What the task requires: Could the lines from the top of the material to the line that contains "mechanisms of change." be retyped exactly, both included and pictures omitted?

Data for this task:

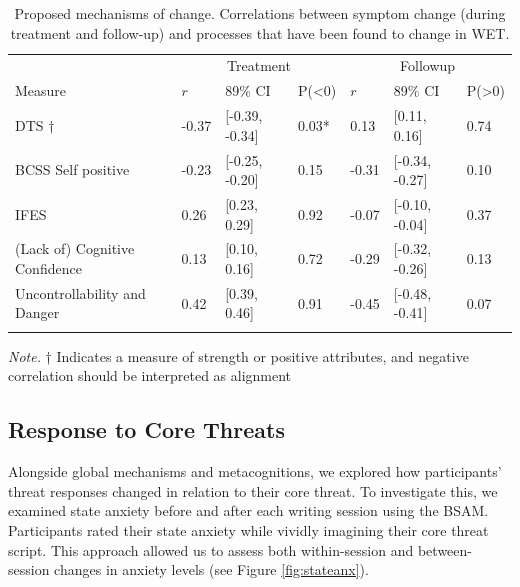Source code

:\documentclass[
  man,floatsintext]{apa7}
\begin{document}
\begin{table}[tbp]

\begin{center}
\begin{threeparttable}

\caption{\label{tab:mechanisms.table}Proposed mechanisms of change. Correlations between symptom change (during treatment and follow-up) and processes that have been found to change in WET.}

\begin{tabular}{lllllll}
\toprule
 & \multicolumn{3}{c}{Treatment} & \multicolumn{3}{c}{Followup} \\
\cmidrule(r){2-4} \cmidrule(r){5-7}
Measure & $r$ & 89\% CI & P(<0) & $r$ & 89\% CI & P(>0)\\
\midrule
DTS † & -0.37 & {}[-0.39, -0.34] & 0.03* & 0.13 & {}[0.11, 0.16] & 0.74\\
BCSS Self positive & -0.23 & {}[-0.25, -0.20] & 0.15 & -0.31 & {}[-0.34, -0.27] & 0.10\\
IFES & 0.26 & {}[0.23, 0.29] & 0.92 & -0.07 & {}[-0.10, -0.04] & 0.37\\
(Lack of) Cognitive Confidence & 0.13 & {}[0.10, 0.16] & 0.72 & -0.29 & {}[-0.32, -0.26] & 0.13\\
Uncontrollability and Danger & 0.42 & {}[0.39, 0.46] & 0.91 & -0.45 & {}[-0.48, -0.41] & 0.07\\
\bottomrule
\addlinespace
\end{tabular}

\begin{tablenotes}[para]
\normalsize{\textit{Note.}  † Indicates a measure of strength or positive attributes, and negative correlation should be interpreted as alignment}
\end{tablenotes}

\end{threeparttable}
\end{center}

\end{table}

\subsection{Response to Core Threats}\label{response-to-core-threats}

Alongside global mechanisms and metacognitions, we explored how participants' threat responses changed in relation to their core threat.
To investigate this, we examined state anxiety before and after each writing session using the BSAM.
Participants rated their state anxiety while vividly imagining their core threat script.
This approach allowed us to assess both within-session and between-session changes in anxiety levels (see Figure \ref{fig:stateanx}).
\end{document}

Result for this task:
Source code

:\documentclass[
  man,floatsintext]{apa7}
\begin{document}
\begin{table}[tbp]

\begin{center}
\begin{threeparttable}

\caption{\label{tab:mechanisms.table}Proposed mechanisms of change. Correlations between symptom change (during treatment and follow-up) and processes that have been found to change in WET.}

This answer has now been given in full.